**Work item**. Below are some records. Pull every line that contains the word "which".

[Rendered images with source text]
Start of Block

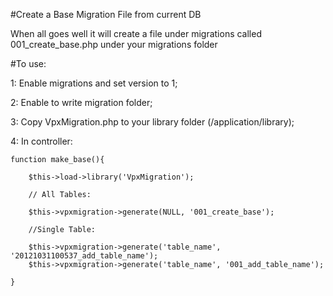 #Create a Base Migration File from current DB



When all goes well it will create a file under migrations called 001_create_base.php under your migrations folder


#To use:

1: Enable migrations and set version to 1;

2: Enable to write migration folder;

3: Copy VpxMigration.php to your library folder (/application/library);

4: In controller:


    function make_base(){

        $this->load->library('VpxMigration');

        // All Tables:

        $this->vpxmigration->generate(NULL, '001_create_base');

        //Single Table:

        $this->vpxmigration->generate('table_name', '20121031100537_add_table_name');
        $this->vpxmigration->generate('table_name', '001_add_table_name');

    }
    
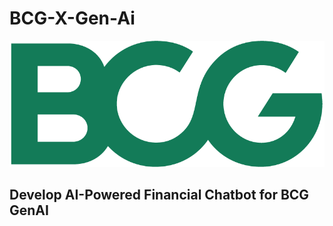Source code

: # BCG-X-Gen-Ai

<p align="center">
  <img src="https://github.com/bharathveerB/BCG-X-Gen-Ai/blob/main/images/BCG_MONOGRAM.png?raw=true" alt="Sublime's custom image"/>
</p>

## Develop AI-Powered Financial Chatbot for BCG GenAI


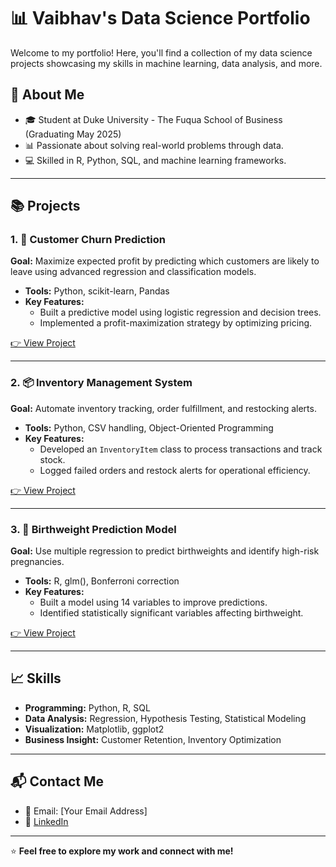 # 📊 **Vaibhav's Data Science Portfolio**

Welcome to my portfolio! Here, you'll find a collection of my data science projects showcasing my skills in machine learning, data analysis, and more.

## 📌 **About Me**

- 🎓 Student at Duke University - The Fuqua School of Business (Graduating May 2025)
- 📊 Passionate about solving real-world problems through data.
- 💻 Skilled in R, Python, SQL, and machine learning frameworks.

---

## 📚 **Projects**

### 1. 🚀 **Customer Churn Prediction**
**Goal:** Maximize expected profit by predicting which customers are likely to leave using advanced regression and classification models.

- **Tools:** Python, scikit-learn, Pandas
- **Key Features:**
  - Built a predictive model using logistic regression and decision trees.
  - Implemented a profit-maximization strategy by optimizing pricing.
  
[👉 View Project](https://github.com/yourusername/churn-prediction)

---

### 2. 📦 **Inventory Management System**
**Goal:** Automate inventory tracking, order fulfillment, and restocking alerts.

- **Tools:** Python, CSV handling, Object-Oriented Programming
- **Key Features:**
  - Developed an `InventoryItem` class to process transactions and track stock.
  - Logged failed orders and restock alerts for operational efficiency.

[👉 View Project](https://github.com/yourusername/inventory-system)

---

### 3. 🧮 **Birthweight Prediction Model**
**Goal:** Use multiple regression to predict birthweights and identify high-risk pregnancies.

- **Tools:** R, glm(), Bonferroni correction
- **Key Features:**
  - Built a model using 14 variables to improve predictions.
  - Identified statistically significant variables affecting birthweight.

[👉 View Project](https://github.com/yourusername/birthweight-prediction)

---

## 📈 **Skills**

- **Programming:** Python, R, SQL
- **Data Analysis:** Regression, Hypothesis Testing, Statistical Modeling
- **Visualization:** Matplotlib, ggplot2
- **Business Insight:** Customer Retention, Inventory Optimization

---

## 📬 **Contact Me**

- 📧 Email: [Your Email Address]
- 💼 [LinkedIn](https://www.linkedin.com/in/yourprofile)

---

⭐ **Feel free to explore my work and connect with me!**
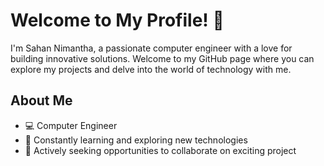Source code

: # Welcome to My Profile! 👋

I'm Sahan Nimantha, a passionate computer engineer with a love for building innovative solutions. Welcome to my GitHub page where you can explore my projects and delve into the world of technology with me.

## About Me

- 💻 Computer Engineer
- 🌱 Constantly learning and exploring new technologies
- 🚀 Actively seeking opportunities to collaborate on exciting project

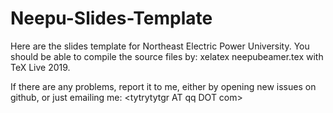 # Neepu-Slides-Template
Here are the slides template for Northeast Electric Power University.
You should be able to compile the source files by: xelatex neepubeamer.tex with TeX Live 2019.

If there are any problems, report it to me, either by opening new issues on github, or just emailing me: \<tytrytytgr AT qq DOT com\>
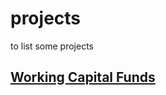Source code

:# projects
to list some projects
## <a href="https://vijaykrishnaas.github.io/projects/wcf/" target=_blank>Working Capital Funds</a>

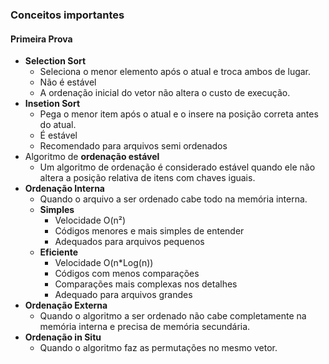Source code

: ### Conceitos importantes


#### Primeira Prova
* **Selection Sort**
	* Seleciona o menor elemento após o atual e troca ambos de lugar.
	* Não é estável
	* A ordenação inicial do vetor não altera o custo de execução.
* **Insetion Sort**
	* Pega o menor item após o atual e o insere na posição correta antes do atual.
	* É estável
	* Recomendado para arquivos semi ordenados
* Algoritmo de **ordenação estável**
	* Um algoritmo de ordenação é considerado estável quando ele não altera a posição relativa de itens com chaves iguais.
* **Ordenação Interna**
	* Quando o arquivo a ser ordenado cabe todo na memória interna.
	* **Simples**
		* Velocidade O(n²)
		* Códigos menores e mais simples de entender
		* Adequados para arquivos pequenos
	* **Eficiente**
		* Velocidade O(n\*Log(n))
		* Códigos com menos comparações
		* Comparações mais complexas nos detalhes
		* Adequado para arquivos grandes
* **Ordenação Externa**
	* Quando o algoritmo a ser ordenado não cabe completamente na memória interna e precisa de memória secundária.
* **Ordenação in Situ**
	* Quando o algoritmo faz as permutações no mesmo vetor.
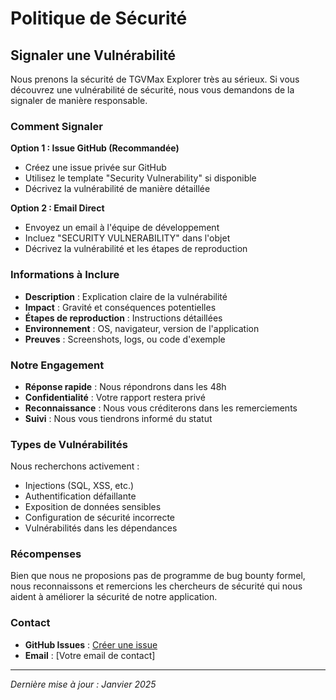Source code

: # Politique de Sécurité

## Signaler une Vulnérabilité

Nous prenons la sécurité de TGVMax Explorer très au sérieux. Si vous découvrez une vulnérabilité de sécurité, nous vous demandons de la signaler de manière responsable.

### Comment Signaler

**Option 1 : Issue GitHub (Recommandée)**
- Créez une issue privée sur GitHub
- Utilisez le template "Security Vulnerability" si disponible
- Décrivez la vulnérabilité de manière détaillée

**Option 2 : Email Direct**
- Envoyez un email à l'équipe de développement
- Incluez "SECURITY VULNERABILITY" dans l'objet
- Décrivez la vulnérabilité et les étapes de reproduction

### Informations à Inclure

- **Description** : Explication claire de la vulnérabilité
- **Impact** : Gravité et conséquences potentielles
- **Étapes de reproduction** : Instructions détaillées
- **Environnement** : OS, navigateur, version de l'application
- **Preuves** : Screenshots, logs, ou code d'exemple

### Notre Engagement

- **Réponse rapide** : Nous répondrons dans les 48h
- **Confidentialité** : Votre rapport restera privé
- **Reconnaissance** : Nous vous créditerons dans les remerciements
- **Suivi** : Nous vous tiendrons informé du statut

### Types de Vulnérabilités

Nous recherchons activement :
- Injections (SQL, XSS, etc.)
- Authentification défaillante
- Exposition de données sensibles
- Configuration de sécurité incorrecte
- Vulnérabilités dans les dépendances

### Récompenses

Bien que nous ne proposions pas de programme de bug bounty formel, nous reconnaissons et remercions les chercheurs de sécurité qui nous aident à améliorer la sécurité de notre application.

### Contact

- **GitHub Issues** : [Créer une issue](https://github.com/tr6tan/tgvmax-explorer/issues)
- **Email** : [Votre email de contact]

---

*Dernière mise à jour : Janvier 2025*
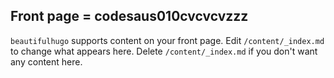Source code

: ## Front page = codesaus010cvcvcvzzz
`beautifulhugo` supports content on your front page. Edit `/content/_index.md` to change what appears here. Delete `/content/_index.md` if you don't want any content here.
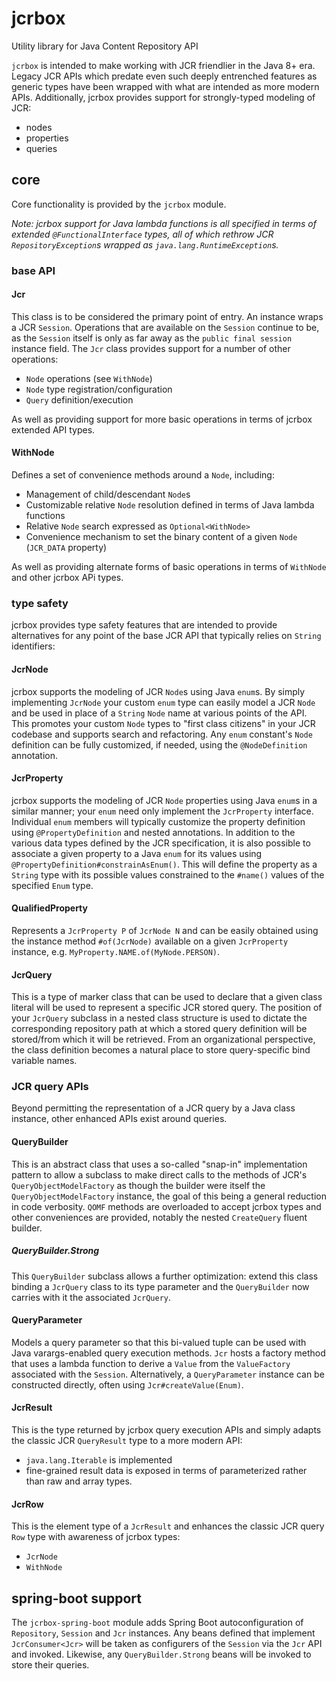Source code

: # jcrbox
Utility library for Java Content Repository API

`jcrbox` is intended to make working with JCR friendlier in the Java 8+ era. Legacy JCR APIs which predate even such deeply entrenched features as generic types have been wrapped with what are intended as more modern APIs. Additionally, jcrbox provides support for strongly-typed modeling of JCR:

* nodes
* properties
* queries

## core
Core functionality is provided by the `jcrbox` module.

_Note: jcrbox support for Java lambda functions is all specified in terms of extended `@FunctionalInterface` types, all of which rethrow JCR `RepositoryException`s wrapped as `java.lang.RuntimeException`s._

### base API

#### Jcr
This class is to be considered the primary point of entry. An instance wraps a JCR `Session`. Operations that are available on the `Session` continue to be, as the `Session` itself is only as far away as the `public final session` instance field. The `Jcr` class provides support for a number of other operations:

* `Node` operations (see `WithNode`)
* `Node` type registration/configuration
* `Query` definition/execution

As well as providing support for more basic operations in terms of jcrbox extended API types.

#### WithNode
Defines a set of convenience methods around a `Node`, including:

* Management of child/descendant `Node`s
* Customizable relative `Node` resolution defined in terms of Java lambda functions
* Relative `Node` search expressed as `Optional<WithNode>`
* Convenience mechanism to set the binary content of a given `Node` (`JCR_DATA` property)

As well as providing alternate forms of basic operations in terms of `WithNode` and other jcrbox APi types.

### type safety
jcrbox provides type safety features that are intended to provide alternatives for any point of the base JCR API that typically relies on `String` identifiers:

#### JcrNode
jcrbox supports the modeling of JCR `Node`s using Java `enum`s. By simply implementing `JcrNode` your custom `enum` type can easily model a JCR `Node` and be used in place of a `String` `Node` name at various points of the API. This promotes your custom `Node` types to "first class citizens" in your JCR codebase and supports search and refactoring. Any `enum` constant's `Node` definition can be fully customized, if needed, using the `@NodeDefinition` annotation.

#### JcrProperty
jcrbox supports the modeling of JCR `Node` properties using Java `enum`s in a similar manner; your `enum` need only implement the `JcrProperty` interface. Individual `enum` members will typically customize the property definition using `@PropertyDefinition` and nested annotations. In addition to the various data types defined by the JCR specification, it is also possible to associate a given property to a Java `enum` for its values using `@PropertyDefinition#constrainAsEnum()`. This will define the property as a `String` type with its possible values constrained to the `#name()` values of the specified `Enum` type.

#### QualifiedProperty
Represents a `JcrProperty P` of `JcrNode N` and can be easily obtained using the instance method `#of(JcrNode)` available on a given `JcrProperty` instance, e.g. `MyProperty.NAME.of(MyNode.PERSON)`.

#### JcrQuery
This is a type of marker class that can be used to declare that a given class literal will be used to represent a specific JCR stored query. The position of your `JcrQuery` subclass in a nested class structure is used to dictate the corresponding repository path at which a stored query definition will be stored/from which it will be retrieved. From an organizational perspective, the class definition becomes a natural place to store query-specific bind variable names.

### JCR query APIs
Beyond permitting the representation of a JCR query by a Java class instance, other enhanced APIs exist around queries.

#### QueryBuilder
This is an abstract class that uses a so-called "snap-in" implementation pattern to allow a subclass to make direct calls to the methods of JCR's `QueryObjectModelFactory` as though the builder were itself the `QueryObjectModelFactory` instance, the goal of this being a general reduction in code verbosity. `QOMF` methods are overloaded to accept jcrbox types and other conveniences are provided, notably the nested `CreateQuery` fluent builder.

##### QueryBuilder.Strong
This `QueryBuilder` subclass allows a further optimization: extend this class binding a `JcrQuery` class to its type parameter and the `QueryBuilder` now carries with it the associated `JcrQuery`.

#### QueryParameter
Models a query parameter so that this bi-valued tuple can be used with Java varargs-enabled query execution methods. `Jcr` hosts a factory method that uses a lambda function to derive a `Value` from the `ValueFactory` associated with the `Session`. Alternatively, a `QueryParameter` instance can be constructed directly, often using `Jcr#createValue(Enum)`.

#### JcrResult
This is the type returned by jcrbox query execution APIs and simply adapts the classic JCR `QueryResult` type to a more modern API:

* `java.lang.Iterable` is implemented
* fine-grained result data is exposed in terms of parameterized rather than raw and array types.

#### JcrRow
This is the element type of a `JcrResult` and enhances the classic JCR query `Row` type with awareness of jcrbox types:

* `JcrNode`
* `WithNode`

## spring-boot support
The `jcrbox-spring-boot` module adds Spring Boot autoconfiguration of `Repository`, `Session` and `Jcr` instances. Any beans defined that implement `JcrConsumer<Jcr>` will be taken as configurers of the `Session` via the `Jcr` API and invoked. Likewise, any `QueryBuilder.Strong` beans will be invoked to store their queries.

End of Block

**Written answer**.
**Goal:** Maximize expected profit by predicting which customers are likely to leave using advanced regression and classification models.
`jcrbox` is intended to make working with JCR friendlier in the Java 8+ era. Legacy JCR APIs which predate even such deeply entrenched features as generic types have been wrapped with what are intended as more modern APIs. Additionally, jcrbox provides support for strongly-typed modeling of JCR:
_Note: jcrbox support for Java lambda functions is all specified in terms of extended `@FunctionalInterface` types, all of which rethrow JCR `RepositoryException`s wrapped as `java.lang.RuntimeException`s._
This is a type of marker class that can be used to declare that a given class literal will be used to represent a specific JCR stored query. The position of your `JcrQuery` subclass in a nested class structure is used to dictate the corresponding repository path at which a stored query definition will be stored/from which it will be retrieved. From an organizational perspective, the class definition becomes a natural place to store query-specific bind variable names.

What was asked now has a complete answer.